Driving Growth and Precision in Private Flood Insurance

When Wright Flood entered the private flood insurance market, one of the biggest hurdles was confidence: could a model truly validate against real-world events and support profitable underwriting?

Since adopting KatRisk in 2019, Wright Flood has grown its private flood portfolio while maintaining strong results. The KatRisk flood model consistently validated against major hurricanes like Ian, Helene, and Milton, proving its accuracy and giving Wright Flood the confidence to expand.

Challenge

When Wright Flood began developing a proprietary private flood insurance product in 2019, the team faced a critical question: how to assess and price flood risk with the level of precision needed to compete in a market once thought “uninsurable.”

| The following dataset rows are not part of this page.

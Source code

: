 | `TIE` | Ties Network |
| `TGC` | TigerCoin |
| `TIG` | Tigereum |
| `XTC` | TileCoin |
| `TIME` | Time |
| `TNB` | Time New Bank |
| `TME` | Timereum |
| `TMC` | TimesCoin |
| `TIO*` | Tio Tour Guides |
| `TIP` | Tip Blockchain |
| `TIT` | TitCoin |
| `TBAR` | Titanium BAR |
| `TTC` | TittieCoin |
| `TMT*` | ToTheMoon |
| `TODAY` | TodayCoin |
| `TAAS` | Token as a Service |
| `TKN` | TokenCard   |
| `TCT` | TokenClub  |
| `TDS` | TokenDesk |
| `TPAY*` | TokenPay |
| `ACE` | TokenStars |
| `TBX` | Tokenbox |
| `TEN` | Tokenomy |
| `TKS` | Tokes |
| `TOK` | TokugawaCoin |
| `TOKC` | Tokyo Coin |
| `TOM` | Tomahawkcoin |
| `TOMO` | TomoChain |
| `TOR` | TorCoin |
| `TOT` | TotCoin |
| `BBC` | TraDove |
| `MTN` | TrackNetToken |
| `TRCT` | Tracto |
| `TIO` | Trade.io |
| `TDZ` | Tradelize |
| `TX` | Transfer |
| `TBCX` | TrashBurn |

The models available at the time fell short. Many lacked the resolution required to evaluate risks at the property level, while others were either too costly or too opaque in their assumptions. To expand confidently into private flood, Wright Flood needed a fully probabilistic flood model that combined scientific rigor, affordability, and practical flexibility.

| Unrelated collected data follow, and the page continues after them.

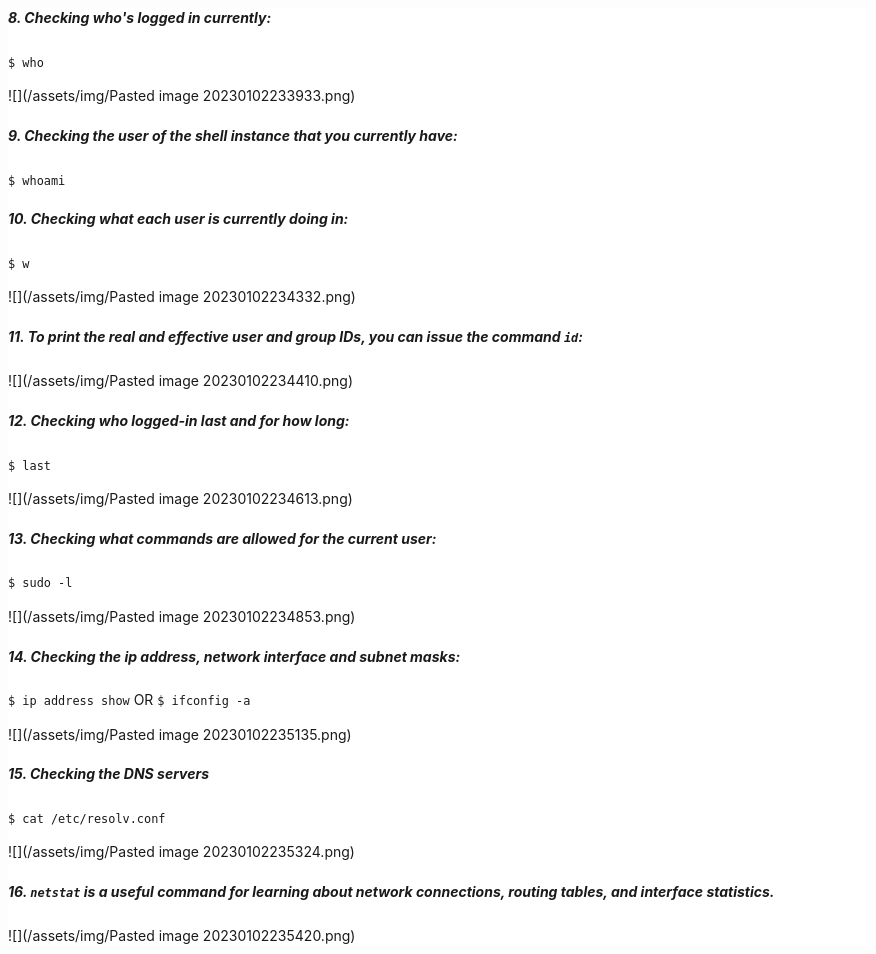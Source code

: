 
##### 8. Checking who's logged in currently:

`$ who`

![](/assets/img/Pasted image 20230102233933.png)

##### 9. Checking the user of the shell instance that you currently have:

`$ whoami`

##### 10. Checking what each user is currently doing in:

`$ w`

![](/assets/img/Pasted image 20230102234332.png)

##### 11. To print the real and effective user and group IDs, you can issue the command `id`:

![](/assets/img/Pasted image 20230102234410.png)

##### 12. Checking who logged-in last and for how long:

`$ last`

![](/assets/img/Pasted image 20230102234613.png)

##### 13. Checking what commands are allowed for the current user:

`$ sudo -l`

![](/assets/img/Pasted image 20230102234853.png)

##### 14. Checking the ip address, network interface and subnet masks:

`$ ip address show` OR
`$ ifconfig -a`

![](/assets/img/Pasted image 20230102235135.png)

##### 15. Checking the DNS servers

`$ cat /etc/resolv.conf`

![](/assets/img/Pasted image 20230102235324.png)

##### 16. `netstat` is a useful command for learning about network connections, routing tables, and interface statistics.

![](/assets/img/Pasted image 20230102235420.png)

After reviewing the options, they turned to KatRisk.

Solution

KatRisk’s flood model offered Wright Flood exactly what was needed: robust outputs for underwriting and pricing, transparent assumptions, and the flexibility to integrate into day-to-day operations.

The partnership began with a focus on enabling risk selection and pricing at scale. By adopting KatRisk, Wright Flood gained the ability to run precise, property-level analyses without the delays or costs associated with legacy models. This gave underwriters and actuaries more confidence in the business they were writing while ensuring customers received fair, competitive pricing.

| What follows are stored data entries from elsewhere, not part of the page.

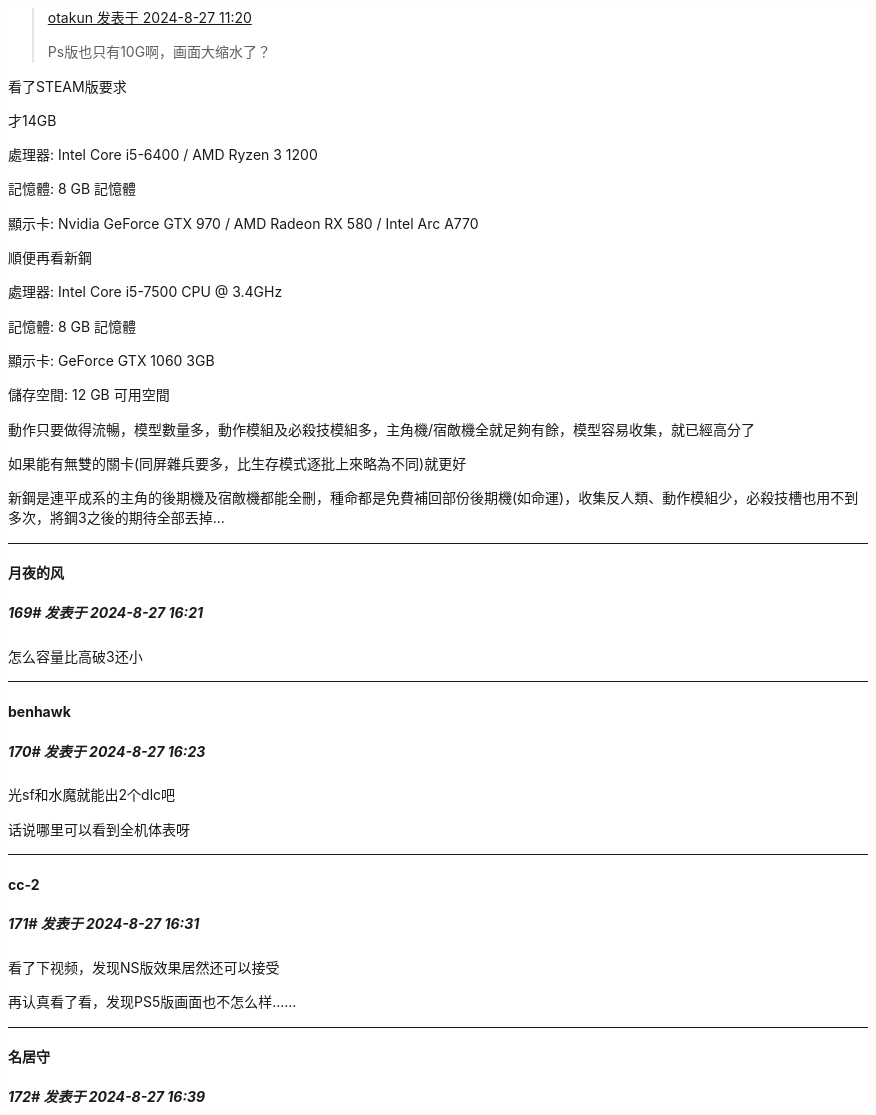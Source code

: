 <blockquote><a href="httphttps://bbs.saraba1st.com/2b/forum.php?mod=redirect&amp;goto=findpost&amp;pid=66027852&amp;ptid=2172671" target="_blank">otakun 发表于 2024-8-27 11:20</a>

Ps版也只有10G啊，画面大缩水了？</blockquote>
看了STEAM版要求

才14GB

處理器: Intel Core i5-6400 / AMD Ryzen 3 1200

記憶體: 8 GB 記憶體

顯示卡: Nvidia GeForce GTX 970 / AMD Radeon RX 580 / Intel Arc A770

順便再看新鋼

處理器: Intel Core i5-7500 CPU @ 3.4GHz

記憶體: 8 GB 記憶體

顯示卡: GeForce GTX 1060 3GB

儲存空間: 12 GB 可用空間

動作只要做得流暢，模型數量多，動作模組及必殺技模組多，主角機/宿敵機全就足夠有餘，模型容易收集，就已經高分了

如果能有無雙的關卡(同屏雜兵要多，比生存模式逐批上來略為不同)就更好

新鋼是連平成系的主角的後期機及宿敵機都能全刪，種命都是免費補回部份後期機(如命運)，收集反人類、動作模組少，必殺技槽也用不到多次，將鋼3之後的期待全部丟掉...


*****

####  月夜的风  
##### 169#       发表于 2024-8-27 16:21

怎么容量比高破3还小

*****

####  benhawk  
##### 170#       发表于 2024-8-27 16:23

光sf和水魔就能出2个dlc吧

话说哪里可以看到全机体表呀


*****

####  cc-2  
##### 171#       发表于 2024-8-27 16:31

看了下视频，发现NS版效果居然还可以接受

再认真看了看，发现PS5版画面也不怎么样……


*****

####  名居守  
##### 172#       发表于 2024-8-27 16:39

Over time, the relationship has grown. Today, Wright Flood uses KatRisk not only for rating but also for portfolio analytics, risk monitoring, and product innovation.

“KatRisk provided the flood risk solutions we needed to expand into the private flood market. We now use KatRisk as both a pricing tool via API and as an underwriting solution.”

Results

Wright Flood’s integration of KatRisk spans across tools and workflows:

  • SpatialKat powers monthly portfolio analysis, enabling the team to track diversification, Probable Maximum Loss (PML) growth, and Average Annual Loss (AAL) trends.
  • SoloKat provides on-demand, single-risk analysis to support underwriting decisions.
  • SoloKat API enables real-time pricing, delivering near-instant quotes to customers. This capability was adopted after early testing showed KatRisk’s outputs closely matched actual results on admitted products.

The measurable improvements have been significant. Wright Flood’s initial admitted product, based on 10x10m grid rating, performed in line with expectations when tested against major hurricanes such as Ian, Helene, and Milton, running at a 43% loss ratio (excluding LAE). Building on this success, the company launched a new product that prices based on exact location rather than grids. Early performance has been even stronger, with the pinpoint-based product running at a 27% loss ratio (excluding LAE) as of July 31, 2025.

We value risk selection, model updates, as well as timeliness on questions when they arise. We are very pleased with our use of KatRisk within the organization. It’s been a great partnership.”